The fourth layer builds a business to business emotion profile using zero shot classification. Generic sentiment categories such as positive or negative cannot capture the nuances that drive business communication. I defined a set of domain specific emotions that often shape strategic conversations. Thought leadership, innovation urge, operational stability, risk aversion, trusted partnership and belonging were among them. For each article I asked the model to score how strongly the text activated each of these emotions. Politiken scored extremely high on thought leadership and innovation urge and very low on classic safety and relational warmth. I could now treat the feeling of the news outlet as a measurable signal and design submissions that spoke directly to the intellectual pride and curiosity of its readers.
Once these four layers were in place, the Media DNA Matrix became the centre of the system. Each metric, each value cluster, each psychological marker and each emotion score found a home in the JSON structure. I began to see the project as an engine for computational public relations. The Generator agent received precise parameters that define the outlet voice. Sentence length, proportion of abstract versus concrete content, dominant metaphors, expected emotional climate and preferred business emotions all flowed into the prompt as direct instructions. The Judge agent received the same Matrix and could comment on alignment with real authority.

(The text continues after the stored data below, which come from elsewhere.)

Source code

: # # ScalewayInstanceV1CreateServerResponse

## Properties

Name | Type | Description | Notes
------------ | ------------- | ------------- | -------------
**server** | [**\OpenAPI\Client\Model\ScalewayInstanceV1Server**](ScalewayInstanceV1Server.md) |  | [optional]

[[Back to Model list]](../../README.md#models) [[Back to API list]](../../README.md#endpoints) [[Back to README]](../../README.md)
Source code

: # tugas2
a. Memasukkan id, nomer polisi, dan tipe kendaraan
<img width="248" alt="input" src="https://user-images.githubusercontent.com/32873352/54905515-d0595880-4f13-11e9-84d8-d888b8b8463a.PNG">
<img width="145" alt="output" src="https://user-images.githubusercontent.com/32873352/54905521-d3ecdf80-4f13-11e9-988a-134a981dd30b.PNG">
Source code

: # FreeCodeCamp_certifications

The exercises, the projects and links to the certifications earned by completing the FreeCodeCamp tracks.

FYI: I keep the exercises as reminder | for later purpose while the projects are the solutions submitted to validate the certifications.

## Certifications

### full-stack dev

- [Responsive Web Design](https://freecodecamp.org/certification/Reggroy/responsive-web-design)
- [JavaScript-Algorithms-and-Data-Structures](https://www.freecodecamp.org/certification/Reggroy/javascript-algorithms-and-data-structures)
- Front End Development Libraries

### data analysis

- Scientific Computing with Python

Metaprompting shaped the design. I wrote prompts that asked the models to write other prompts. The Analyzer prompt asked for a precise Media DNA representation. The Generator prompt asked for drafts together with short reasoning about how each line reflected the Matrix. The Judge prompt asked for an alignment score and a breakdown of where the draft matched or diverged from each layer. Chain of Thought reasoning stayed inside the system as scaffolding and left the human free to focus on direction and ethical judgment.
Another important choice was the use of different models for different roles. Perplexity Pro acted as the fact finder and corpus builder. Gemini acted as the slow, careful analyst with a wide field of view. A generative model could then focus on style and argument without having to carry the whole load of research and pattern detection.
When I look back at that first Politiken case now, the opinion piece almost feels like a side effect. The lasting outcome is the method. Communication steps out of pure craft and enters explicit modelling. An editor, a communications director or a sales leader can see how an outlet or a client speaks, feels and frames the world, because the patterns are written down. They can decide how strongly they want to align with that pattern and where they want to create friction. They can repeat the process for other stakeholders and build a small library of Media DNA profiles that guide their choices.
For me this is where the inspirational part lives. Advanced strategic intelligence is accessible. It does not require a secret department or exotic infrastructure. It rests on curiosity, discipline and a willingness to think in systems. A single leadership team can commission one such engine, learn from the results and let that experience reshape how they think about AI. The models become partners in listening before they become partners in speaking.
Advanced Strategic Intelligence as Daily Practice
I began with a favour for a friend and ended with a method that any organisation can adopt and adapt. Choose one arena that truly matters to your strategy. Collect its words. Treat those words as data. Ask your models to read them with the same seriousness you bring to a financial review. Build your own Analyzer, your own Generator and your own Judge. When you see what comes out of that loop, advanced strategic intelligence stands revealed as a concrete daily practice.